L’adaptation des mémoires de Bryan Stevenson, « Just Mercy », avocat sortant à tour de bras des innocents du couloir de la mort.

 

Lancé à la rentrée comme un sérieux candidat aux Oscars, LA VOIE DE LA JUSTICE ne fait plus vraiment partie des discussions aujourd’hui… Sûrement s’est-il fait supplanter par des films au caractère plus affirmé, un brin plus mordants. Destin Cretton est un bon storyteller, il dirige parfaitement ses acteurs et maîtrise la chorégraphie de ses scènes. Mais la discrétion de sa caméra, sa place en retrait de son histoire, peuvent jouer contre lui. LA VOIE DE LA JUSTICE n’est pas démonstratif. Son héros au service de la justice, dénonçant les incarcérations massives des Noirs, est un héros classique d’Americana se heurtant aux institutions racistes et mensongères. Aujourd’hui, l’industrie préfère aborder les problématiques raciales par un prisme plus contemporain, plus subtil, parfois par celui du film de genre. Le vieux procedural où des Afro-Américains viennent frontalement attaquer le mal sudiste ne fait plus rêver, taxé d’académisme.

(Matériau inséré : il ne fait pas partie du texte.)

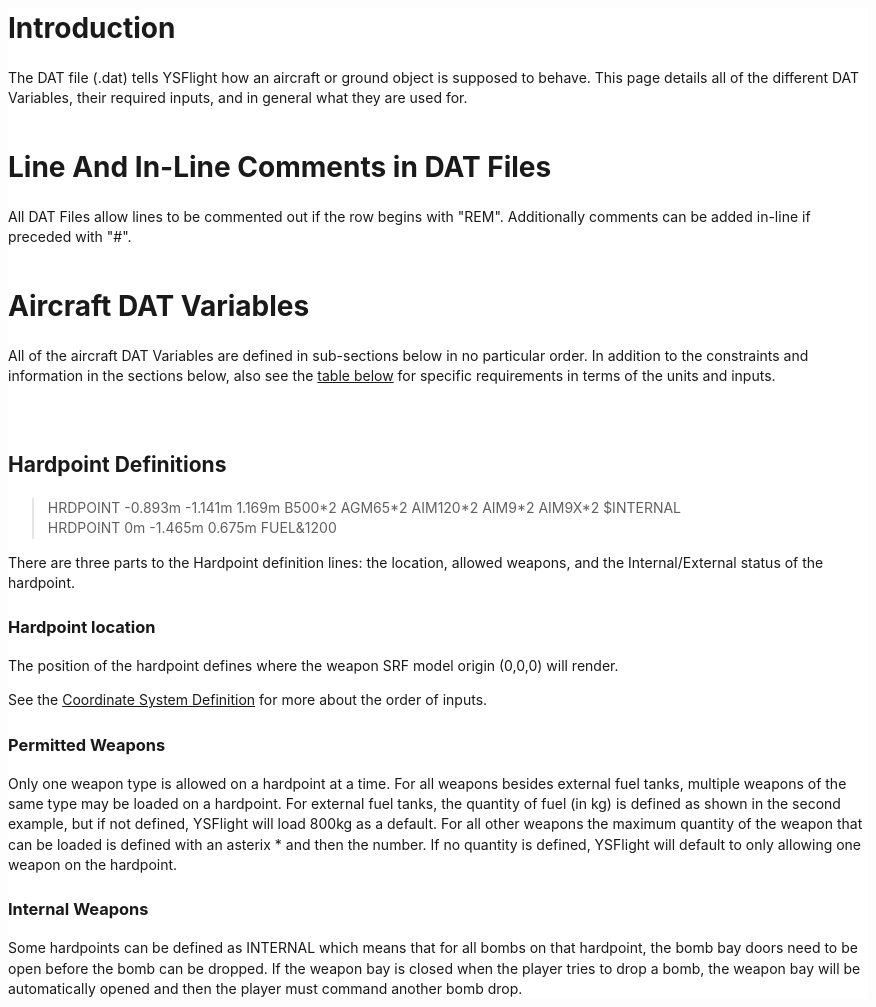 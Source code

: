 # Introduction

The DAT file (.dat) tells YSFlight how an aircraft or ground object is supposed to behave. This page details all of the different DAT Variables, their required inputs, and in general what they are used for.


# Line And In-Line Comments in DAT Files

All DAT Files allow lines to be commented out if the row begins with "REM". Additionally comments can be added in-line if preceded with "#".

# Aircraft DAT Variables

All of the aircraft DAT Variables are defined in sub-sections below in no particular order. In addition to the constraints and information in the sections below, also see the [table below](#Aircraft-DAT-Variable-Summary) for specific requirements in terms of the units and inputs.

<br>







## Hardpoint Definitions

> HRDPOINT -0.893m -1.141m 1.169m B500\*2 AGM65\*2 AIM120\*2 AIM9\*2 AIM9X\*2 $INTERNAL<br> 
> HRDPOINT 0m -1.465m 0.675m FUEL&1200

There are three parts to the Hardpoint definition lines: the location, allowed weapons, and the Internal/External status of the hardpoint.

### Hardpoint location

The position of the hardpoint defines where the weapon SRF model origin (0,0,0) will render.

See the [Coordinate System Definition](#-YSFlight-Coordinate-System) for more about the order of inputs.

### Permitted Weapons

Only one weapon type is allowed on a hardpoint at a time. For all weapons besides external fuel tanks, multiple weapons of the same type may be loaded on a hardpoint. For external fuel tanks, the quantity of fuel (in kg) is defined as shown in the second example, but if not defined, YSFlight will load 800kg as a default. For all other weapons the maximum quantity of the weapon that can be loaded is defined with an asterix * and then the number. If no quantity is defined, YSFlight will default to only allowing one weapon on the hardpoint.

### Internal Weapons

Some hardpoints can be defined as INTERNAL which means that for all bombs on that hardpoint, the bomb bay doors need to be open before the bomb can be dropped. If the weapon bay is closed when the player tries to drop a bomb, the weapon bay will be automatically opened and then the player must command another bomb drop.
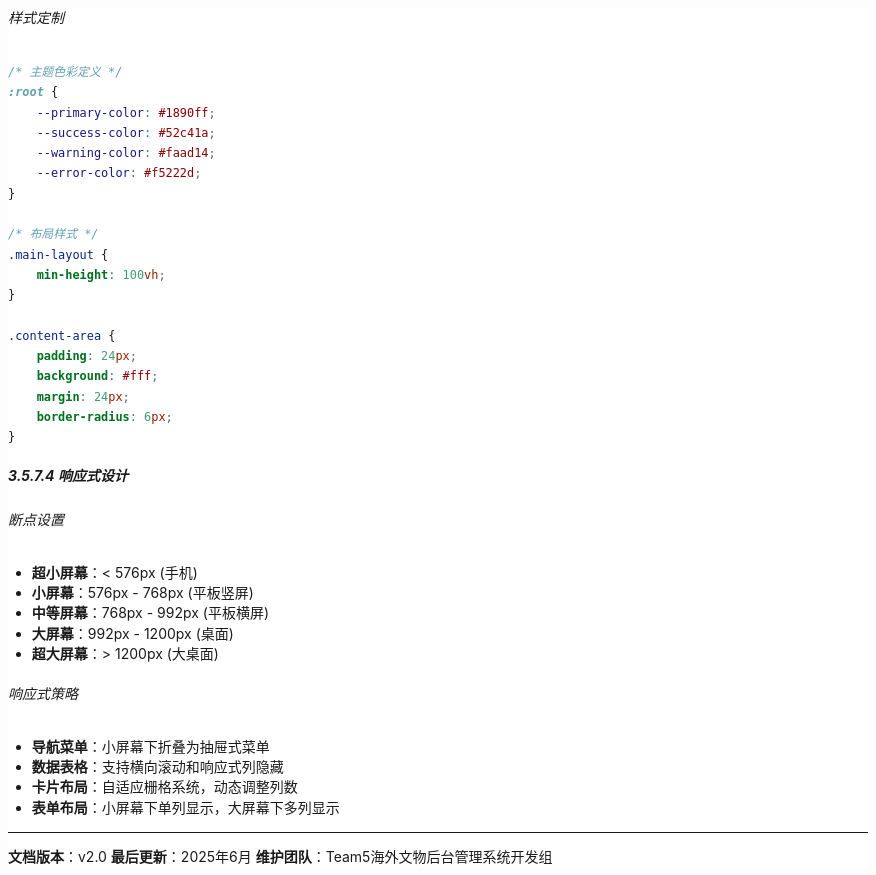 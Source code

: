 ###### 样式定制

```css
/* 主题色彩定义 */
:root {
    --primary-color: #1890ff;
    --success-color: #52c41a;
    --warning-color: #faad14;
    --error-color: #f5222d;
}

/* 布局样式 */
.main-layout {
    min-height: 100vh;
}

.content-area {
    padding: 24px;
    background: #fff;
    margin: 24px;
    border-radius: 6px;
}
```

##### 3.5.7.4 响应式设计

###### 断点设置
- **超小屏幕**：< 576px (手机)
- **小屏幕**：576px - 768px (平板竖屏)
- **中等屏幕**：768px - 992px (平板横屏)
- **大屏幕**：992px - 1200px (桌面)
- **超大屏幕**：> 1200px (大桌面)

###### 响应式策略
- **导航菜单**：小屏幕下折叠为抽屉式菜单
- **数据表格**：支持横向滚动和响应式列隐藏
- **卡片布局**：自适应栅格系统，动态调整列数
- **表单布局**：小屏幕下单列显示，大屏幕下多列显示

---

**文档版本**：v2.0
**最后更新**：2025年6月
**维护团队**：Team5海外文物后台管理系统开发组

C’est vrai, LA VOIE DE LA JUSTICE s’applique à donner au cinéma une conscience sociale et politique, avec des discours pas toujours très fins et une reconstitution scolaire de l’époque. Malgré ce lourd bagage de « l’histoire vraie », de la responsabilité face aux faits, le film impose sa bienveillance naturellement. Et doit remercier en grande partie ses comédiens, à la hauteur des enjeux. Peut-être le costume de Michael B. Jordan, dans le rôle de l’avocat activiste, est-il un peu trop grand pour lui, mais son humilité sied parfaitement aux timides débuts de son personnage face aux paniers de crabes de l’Alabama. Face à lui, un Jamie Foxx des grands jours incarne Walter McMillian, la victime idéale : accusé à tort d’avoir assassiné l’employée d’un nettoyage à sec, très certainement parce qu’il était l’amant d’une Blanche dans un État qui ne pouvait concevoir ce genre de liaison. O’Shea Jackson Jr (STRAIGHT OUTTA COMPTON) est le voisin de cellule : s’il a peu de place pour exister, un dispositif cinématographique malin et le jeu solaire de l’acteur laissent imaginer toute une vie. Enfin, le toujours impeccable Tim Blake Nelson a peut-être l’un des arcs narratifs les plus intéressants, en victime collatérale du système judiciaire. Parce qu’elle est là, l’intelligence de LA VOIE DE LA JUSTICE : ne jamais laisser le problème racial complètement occulter le drame des classes en Amérique, mais au contraire, dresser les contours de leur interconnexion. Bien sûr, on peut taxer le film d’être trop consensuel pour son époque. Il rappelle toutefois, avec honnêteté, des vérités aussi cruelles que la nature assassine du racisme, et rend hommage aux Sysiphe d’aujourd’hui qui luttent contre ça.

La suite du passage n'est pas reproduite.